Under the law, the fact that Congress opted to spend the money it borrowed from the Social Security Trust Fund is irrelevant to the finances of the program. In exchange for the money it lent to the government, the Trust Fund now holds more than $2.6 trillion in government bonds that are honored by the “full faith and credit” of the U.S. government.

The fact that the government spent the money borrowed from Social Security makes no more difference to the status of these bonds than it would with any other bond issued by the U.S. government. Just as it would be inaccurate to say that a private pension fund is in trouble because the government spent the money it borrowed from the fund, so it would be wrong to say that Social Security is in trouble.

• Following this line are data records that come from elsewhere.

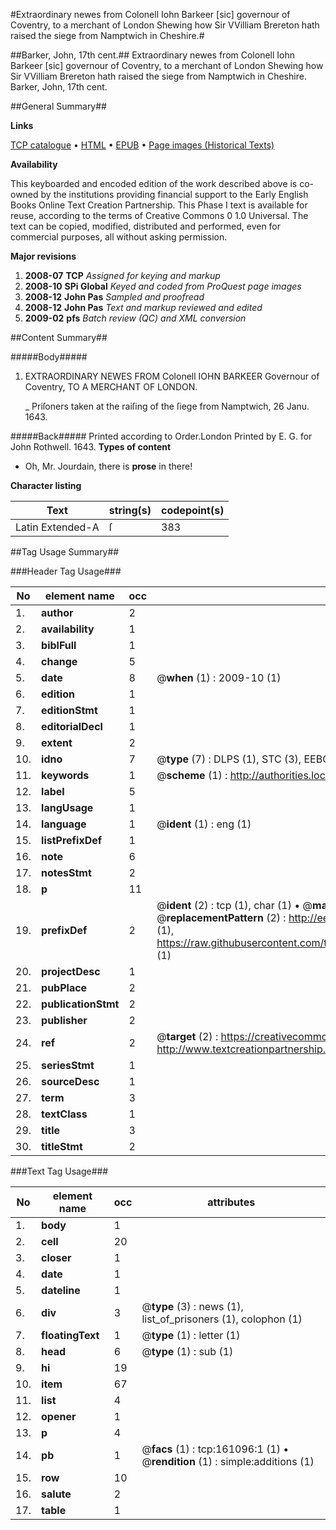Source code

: #Extraordinary newes from Colonell Iohn Barkeer [sic] governour of Coventry, to a merchant of London Shewing how Sir VVilliam Brereton hath raised the siege from Namptwich in Cheshire.#

##Barker, John, 17th cent.##
Extraordinary newes from Colonell Iohn Barkeer [sic] governour of Coventry, to a merchant of London Shewing how Sir VVilliam Brereton hath raised the siege from Namptwich in Cheshire.
Barker, John, 17th cent.

##General Summary##

**Links**

[TCP catalogue](http://www.ota.ox.ac.uk/tcp/)  • 
[HTML](http://tei.it.ox.ac.uk/tcp/Texts-HTML/free/A78/A78142.html)  • 
[EPUB](http://tei.it.ox.ac.uk/tcp/Texts-EPUB/free/A78/A78142.epub) • 
[Page images (Historical Texts)](https://data.historicaltexts.jisc.ac.uk/view?pubId=eebo-99870810e&pageId=eebo-99870810e-161096-1)

**Availability**

This keyboarded and encoded edition of the
	       work described above is co-owned by the institutions
	       providing financial support to the Early English Books
	       Online Text Creation Partnership. This Phase I text is
	       available for reuse, according to the terms of Creative
	       Commons 0 1.0 Universal. The text can be copied,
	       modified, distributed and performed, even for
	       commercial purposes, all without asking permission.

**Major revisions**

1. __2008-07__ __TCP__ *Assigned for keying and markup*
1. __2008-10__ __SPi Global__ *Keyed and coded from ProQuest page images*
1. __2008-12__ __John Pas__ *Sampled and proofread*
1. __2008-12__ __John Pas__ *Text and markup reviewed and edited*
1. __2009-02__ __pfs__ *Batch review (QC) and XML conversion*

##Content Summary##

#####Body#####

1. EXTRAORDINARY NEWES FROM Colonell IOHN BARKEER Governour of Coventry, TO A MERCHANT OF LONDON.

    _ Priſoners taken at the raiſing of the ſiege from Namptwich, 26 Janu. 1643.

#####Back#####
Printed according to Order.London Printed by E. G. for John Rothwell. 1643.
**Types of content**

  * Oh, Mr. Jourdain, there is **prose** in there!

**Character listing**


|Text|string(s)|codepoint(s)|
|---|---|---|
|Latin Extended-A|ſ|383|

##Tag Usage Summary##

###Header Tag Usage###

|No|element name|occ|attributes|
|---|---|---|---|
|1.|__author__|2||
|2.|__availability__|1||
|3.|__biblFull__|1||
|4.|__change__|5||
|5.|__date__|8| @__when__ (1) : 2009-10 (1)|
|6.|__edition__|1||
|7.|__editionStmt__|1||
|8.|__editorialDecl__|1||
|9.|__extent__|2||
|10.|__idno__|7| @__type__ (7) : DLPS (1), STC (3), EEBO-CITATION (1), PROQUEST (1), VID (1)|
|11.|__keywords__|1| @__scheme__ (1) : http://authorities.loc.gov/ (1)|
|12.|__label__|5||
|13.|__langUsage__|1||
|14.|__language__|1| @__ident__ (1) : eng (1)|
|15.|__listPrefixDef__|1||
|16.|__note__|6||
|17.|__notesStmt__|2||
|18.|__p__|11||
|19.|__prefixDef__|2| @__ident__ (2) : tcp (1), char (1)  •  @__matchPattern__ (2) : ([0-9\-]+):([0-9IVX]+) (1), (.+) (1)  •  @__replacementPattern__ (2) : http://eebo.chadwyck.com/downloadtiff?vid=$1&page=$2 (1), https://raw.githubusercontent.com/textcreationpartnership/Texts/master/tcpchars.xml#$1 (1)|
|20.|__projectDesc__|1||
|21.|__pubPlace__|2||
|22.|__publicationStmt__|2||
|23.|__publisher__|2||
|24.|__ref__|2| @__target__ (2) : https://creativecommons.org/publicdomain/zero/1.0/ (1), http://www.textcreationpartnership.org/docs/. (1)|
|25.|__seriesStmt__|1||
|26.|__sourceDesc__|1||
|27.|__term__|3||
|28.|__textClass__|1||
|29.|__title__|3||
|30.|__titleStmt__|2||


###Text Tag Usage###

|No|element name|occ|attributes|
|---|---|---|---|
|1.|__body__|1||
|2.|__cell__|20||
|3.|__closer__|1||
|4.|__date__|1||
|5.|__dateline__|1||
|6.|__div__|3| @__type__ (3) : news (1), list_of_prisoners (1), colophon (1)|
|7.|__floatingText__|1| @__type__ (1) : letter (1)|
|8.|__head__|6| @__type__ (1) : sub (1)|
|9.|__hi__|19||
|10.|__item__|67||
|11.|__list__|4||
|12.|__opener__|1||
|13.|__p__|4||
|14.|__pb__|1| @__facs__ (1) : tcp:161096:1 (1)  •  @__rendition__ (1) : simple:additions (1)|
|15.|__row__|10||
|16.|__salute__|2||
|17.|__table__|1||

As you know, the $2.6 trillion in bonds held by the Trust Fund are a part of the $14.294 gross federal debt covered by the debt ceiling. About two-thirds, or $9.6 trillion, of this debt is held by the public, made up of both American and foreign investors.  The remaining one-third is held by government entities, including Social Security, the U.S. Military Retirement Fund, and the U.S. Civil Service Retirement Fund. The revenue raised by all of these bonds, not just those held by Social Security, went to the general fund, and were spent, as you contend.

Under the law, the bonds held by Social Security are to be treated like any other debt. While Congress could in principle default on the debt held by Social Security while honoring other debt, to my knowledge no member of Congress currently advocates taking this route. I suspect that this sort of partial default on the country’s debts to retired workers would be highly unpopular, and therefore unlikely to be approved by Congress.

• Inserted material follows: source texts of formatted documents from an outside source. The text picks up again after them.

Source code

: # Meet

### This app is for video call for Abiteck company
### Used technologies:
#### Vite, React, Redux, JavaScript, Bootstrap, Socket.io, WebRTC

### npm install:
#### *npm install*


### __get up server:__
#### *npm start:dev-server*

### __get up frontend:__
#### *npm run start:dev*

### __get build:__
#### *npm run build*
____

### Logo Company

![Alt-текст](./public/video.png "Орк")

However, political speculation aside, under current law the bonds held by the Trust Fund are as good as the credit of the U.S. government, the same credit that gives the dollar bills in our wallets their value.  In assessing the prospects for Social Security it seems that we have to work from current law, since none of us can really know how the program will be changed in the future. And, under current law, the program is projected to be fully solvent for more than a quarter century with no changes whatsoever.

Thanks again for taking the time to respond to my earlier letter.